• **What the task asks**: Copies of all lines containing the string "Ejecutar" are needed from the data below.

• **Stored data**:
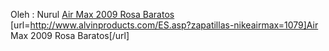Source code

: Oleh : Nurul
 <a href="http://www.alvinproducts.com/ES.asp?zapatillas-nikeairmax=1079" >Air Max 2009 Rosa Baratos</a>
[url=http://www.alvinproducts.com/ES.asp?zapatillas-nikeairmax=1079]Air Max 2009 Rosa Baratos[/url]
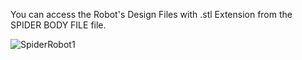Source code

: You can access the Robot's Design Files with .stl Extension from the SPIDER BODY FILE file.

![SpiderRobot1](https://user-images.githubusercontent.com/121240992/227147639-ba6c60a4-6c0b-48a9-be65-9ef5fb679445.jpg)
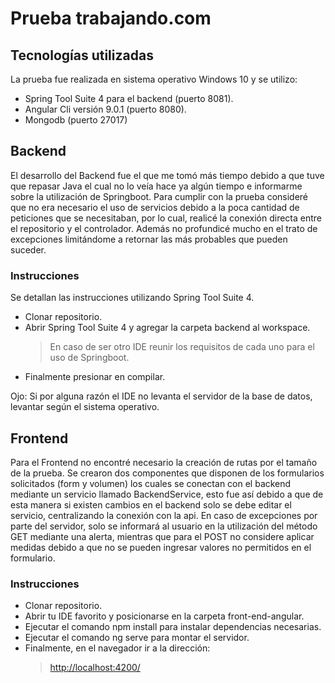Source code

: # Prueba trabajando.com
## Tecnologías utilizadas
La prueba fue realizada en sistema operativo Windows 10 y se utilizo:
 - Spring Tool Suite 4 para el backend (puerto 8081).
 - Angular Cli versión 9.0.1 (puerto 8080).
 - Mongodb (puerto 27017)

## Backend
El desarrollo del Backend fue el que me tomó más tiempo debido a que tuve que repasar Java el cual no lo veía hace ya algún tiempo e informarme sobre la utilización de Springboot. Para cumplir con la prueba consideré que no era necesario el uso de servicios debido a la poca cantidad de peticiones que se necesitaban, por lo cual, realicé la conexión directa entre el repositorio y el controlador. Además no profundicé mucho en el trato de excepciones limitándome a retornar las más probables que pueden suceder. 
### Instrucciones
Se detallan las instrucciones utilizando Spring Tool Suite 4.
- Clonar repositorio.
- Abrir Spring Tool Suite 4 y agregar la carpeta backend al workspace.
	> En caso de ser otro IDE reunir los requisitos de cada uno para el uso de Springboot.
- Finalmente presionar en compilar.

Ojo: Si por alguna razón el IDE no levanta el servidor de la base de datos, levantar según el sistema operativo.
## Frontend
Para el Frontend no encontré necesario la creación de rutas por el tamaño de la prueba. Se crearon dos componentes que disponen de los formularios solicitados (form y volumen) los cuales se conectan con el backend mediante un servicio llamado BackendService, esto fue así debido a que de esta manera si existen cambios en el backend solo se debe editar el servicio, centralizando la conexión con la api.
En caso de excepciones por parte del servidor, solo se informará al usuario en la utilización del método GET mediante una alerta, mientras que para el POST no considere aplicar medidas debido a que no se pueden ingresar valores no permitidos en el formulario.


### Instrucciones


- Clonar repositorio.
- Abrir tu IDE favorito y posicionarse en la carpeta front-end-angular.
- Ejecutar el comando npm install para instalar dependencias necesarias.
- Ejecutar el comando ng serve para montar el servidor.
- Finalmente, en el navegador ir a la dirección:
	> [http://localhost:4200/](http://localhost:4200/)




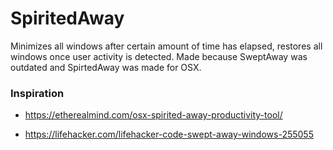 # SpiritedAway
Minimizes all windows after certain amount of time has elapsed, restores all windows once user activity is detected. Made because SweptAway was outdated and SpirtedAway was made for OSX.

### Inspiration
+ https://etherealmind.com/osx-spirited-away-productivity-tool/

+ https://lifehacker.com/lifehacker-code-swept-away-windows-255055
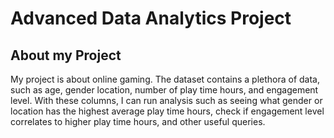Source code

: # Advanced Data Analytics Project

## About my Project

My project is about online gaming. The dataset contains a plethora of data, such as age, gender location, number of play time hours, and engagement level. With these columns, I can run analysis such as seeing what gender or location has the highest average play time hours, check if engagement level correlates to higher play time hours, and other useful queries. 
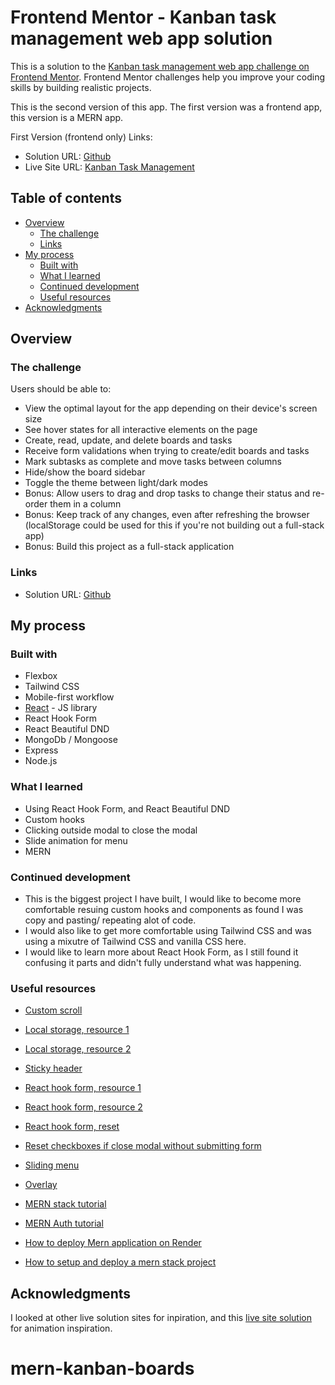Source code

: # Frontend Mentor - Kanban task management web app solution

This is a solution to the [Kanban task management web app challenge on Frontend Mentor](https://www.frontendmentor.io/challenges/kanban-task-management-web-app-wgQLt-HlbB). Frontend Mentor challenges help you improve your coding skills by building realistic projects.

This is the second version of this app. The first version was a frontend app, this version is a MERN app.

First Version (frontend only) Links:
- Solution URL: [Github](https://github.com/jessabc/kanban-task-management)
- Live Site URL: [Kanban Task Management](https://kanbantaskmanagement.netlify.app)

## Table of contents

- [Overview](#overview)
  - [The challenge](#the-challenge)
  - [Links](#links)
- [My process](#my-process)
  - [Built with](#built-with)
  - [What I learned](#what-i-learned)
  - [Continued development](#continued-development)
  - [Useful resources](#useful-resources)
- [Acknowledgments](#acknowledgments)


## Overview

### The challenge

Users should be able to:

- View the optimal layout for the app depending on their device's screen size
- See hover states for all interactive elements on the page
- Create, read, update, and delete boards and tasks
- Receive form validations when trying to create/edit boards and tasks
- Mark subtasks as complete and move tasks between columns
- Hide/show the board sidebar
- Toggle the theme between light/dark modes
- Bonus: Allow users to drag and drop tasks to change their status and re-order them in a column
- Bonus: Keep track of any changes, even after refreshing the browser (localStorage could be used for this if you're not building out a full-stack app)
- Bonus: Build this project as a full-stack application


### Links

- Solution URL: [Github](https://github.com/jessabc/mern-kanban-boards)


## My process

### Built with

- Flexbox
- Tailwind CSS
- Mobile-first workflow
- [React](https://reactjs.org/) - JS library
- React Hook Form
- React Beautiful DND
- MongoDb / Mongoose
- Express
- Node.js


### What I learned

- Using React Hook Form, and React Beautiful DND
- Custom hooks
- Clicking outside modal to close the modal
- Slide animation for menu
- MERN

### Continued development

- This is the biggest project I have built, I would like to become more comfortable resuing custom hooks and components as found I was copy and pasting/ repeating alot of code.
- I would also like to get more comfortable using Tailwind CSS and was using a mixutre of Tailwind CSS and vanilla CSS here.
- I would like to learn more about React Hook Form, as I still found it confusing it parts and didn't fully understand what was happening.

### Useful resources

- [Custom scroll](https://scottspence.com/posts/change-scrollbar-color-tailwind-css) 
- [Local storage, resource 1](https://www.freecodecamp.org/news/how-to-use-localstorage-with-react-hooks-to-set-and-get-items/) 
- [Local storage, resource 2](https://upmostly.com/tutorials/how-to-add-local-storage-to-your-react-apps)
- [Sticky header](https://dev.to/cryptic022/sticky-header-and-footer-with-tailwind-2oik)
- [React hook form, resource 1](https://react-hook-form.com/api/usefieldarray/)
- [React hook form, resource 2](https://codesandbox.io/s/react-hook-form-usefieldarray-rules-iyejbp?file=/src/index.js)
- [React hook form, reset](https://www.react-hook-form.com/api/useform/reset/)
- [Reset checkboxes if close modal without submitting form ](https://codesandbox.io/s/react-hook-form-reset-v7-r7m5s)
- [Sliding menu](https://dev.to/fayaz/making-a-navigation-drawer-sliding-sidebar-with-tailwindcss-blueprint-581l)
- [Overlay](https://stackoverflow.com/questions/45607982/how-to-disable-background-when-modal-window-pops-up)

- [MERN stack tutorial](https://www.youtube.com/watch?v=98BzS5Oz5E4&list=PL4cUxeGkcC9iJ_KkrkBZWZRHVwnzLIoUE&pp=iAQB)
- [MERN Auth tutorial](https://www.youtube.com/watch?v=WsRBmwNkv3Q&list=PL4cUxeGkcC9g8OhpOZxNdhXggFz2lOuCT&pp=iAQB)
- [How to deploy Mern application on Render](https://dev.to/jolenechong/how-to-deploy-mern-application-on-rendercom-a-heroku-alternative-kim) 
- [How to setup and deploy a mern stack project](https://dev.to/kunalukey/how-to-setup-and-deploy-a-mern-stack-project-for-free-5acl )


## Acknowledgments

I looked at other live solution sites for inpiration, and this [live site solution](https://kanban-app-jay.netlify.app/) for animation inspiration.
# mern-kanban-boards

...

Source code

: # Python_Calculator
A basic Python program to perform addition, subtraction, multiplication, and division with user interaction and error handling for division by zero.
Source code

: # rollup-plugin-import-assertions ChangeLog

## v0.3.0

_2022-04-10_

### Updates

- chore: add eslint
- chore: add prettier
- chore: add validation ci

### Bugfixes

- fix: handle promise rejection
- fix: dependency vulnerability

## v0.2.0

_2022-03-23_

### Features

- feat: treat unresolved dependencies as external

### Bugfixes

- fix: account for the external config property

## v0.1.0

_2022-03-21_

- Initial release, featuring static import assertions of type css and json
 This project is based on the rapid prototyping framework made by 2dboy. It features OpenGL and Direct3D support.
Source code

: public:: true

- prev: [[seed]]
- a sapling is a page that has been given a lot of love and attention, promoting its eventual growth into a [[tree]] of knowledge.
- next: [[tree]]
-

• **Problem solution**:
- Ejecutar el comando npm install para instalar dependencias necesarias.
- Ejecutar el comando ng serve para montar el servidor.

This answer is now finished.